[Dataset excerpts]
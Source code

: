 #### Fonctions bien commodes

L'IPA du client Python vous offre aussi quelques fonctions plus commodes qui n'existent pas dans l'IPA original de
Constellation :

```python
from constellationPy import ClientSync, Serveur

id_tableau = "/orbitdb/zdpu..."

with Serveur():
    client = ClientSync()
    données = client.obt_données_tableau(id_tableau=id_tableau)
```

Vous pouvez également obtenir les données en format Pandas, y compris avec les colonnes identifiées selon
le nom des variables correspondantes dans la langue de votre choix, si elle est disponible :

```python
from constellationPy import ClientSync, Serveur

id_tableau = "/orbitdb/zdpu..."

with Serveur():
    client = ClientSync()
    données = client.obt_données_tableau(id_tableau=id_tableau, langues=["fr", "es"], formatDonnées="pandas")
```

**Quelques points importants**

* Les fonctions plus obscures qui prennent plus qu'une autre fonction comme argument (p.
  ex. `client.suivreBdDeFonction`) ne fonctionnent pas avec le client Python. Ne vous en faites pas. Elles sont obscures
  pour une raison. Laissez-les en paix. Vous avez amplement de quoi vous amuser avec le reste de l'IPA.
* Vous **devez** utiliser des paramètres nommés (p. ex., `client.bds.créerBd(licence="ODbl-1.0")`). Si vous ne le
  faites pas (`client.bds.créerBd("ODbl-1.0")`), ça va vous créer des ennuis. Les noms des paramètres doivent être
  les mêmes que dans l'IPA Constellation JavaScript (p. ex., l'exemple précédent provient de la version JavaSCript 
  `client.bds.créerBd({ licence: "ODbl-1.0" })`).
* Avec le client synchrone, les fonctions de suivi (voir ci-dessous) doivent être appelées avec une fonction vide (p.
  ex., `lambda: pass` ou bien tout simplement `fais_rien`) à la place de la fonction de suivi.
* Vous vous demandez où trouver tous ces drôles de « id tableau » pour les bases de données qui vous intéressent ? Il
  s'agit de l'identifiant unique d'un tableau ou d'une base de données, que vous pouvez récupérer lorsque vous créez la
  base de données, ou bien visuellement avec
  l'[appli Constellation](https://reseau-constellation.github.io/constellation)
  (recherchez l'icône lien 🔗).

Your assignment >> Retype the data in full, and keep every line identical to the original.

Answer box >>
Source code

: #### Fonctions bien commodes

L'IPA du client Python vous offre aussi quelques fonctions plus commodes qui n'existent pas dans l'IPA original de
Constellation :

```python
from constellationPy import ClientSync, Serveur

id_tableau = "/orbitdb/zdpu..."

with Serveur():
    client = ClientSync()
    données = client.obt_données_tableau(id_tableau=id_tableau)
```

Vous pouvez également obtenir les données en format Pandas, y compris avec les colonnes identifiées selon
le nom des variables correspondantes dans la langue de votre choix, si elle est disponible :

```python
from constellationPy import ClientSync, Serveur

id_tableau = "/orbitdb/zdpu..."

with Serveur():
    client = ClientSync()
    données = client.obt_données_tableau(id_tableau=id_tableau, langues=["fr", "es"], formatDonnées="pandas")
```

**Quelques points importants**

* Les fonctions plus obscures qui prennent plus qu'une autre fonction comme argument (p.
  ex. `client.suivreBdDeFonction`) ne fonctionnent pas avec le client Python. Ne vous en faites pas. Elles sont obscures
  pour une raison. Laissez-les en paix. Vous avez amplement de quoi vous amuser avec le reste de l'IPA.
* Vous **devez** utiliser des paramètres nommés (p. ex., `client.bds.créerBd(licence="ODbl-1.0")`). Si vous ne le
  faites pas (`client.bds.créerBd("ODbl-1.0")`), ça va vous créer des ennuis. Les noms des paramètres doivent être
  les mêmes que dans l'IPA Constellation JavaScript (p. ex., l'exemple précédent provient de la version JavaSCript 
  `client.bds.créerBd({ licence: "ODbl-1.0" })`).
* Avec le client synchrone, les fonctions de suivi (voir ci-dessous) doivent être appelées avec une fonction vide (p.
  ex., `lambda: pass` ou bien tout simplement `fais_rien`) à la place de la fonction de suivi.
* Vous vous demandez où trouver tous ces drôles de « id tableau » pour les bases de données qui vous intéressent ? Il
  s'agit de l'identifiant unique d'un tableau ou d'une base de données, que vous pouvez récupérer lorsque vous créez la
  base de données, ou bien visuellement avec
  l'[appli Constellation](https://reseau-constellation.github.io/constellation)
  (recherchez l'icône lien 🔗).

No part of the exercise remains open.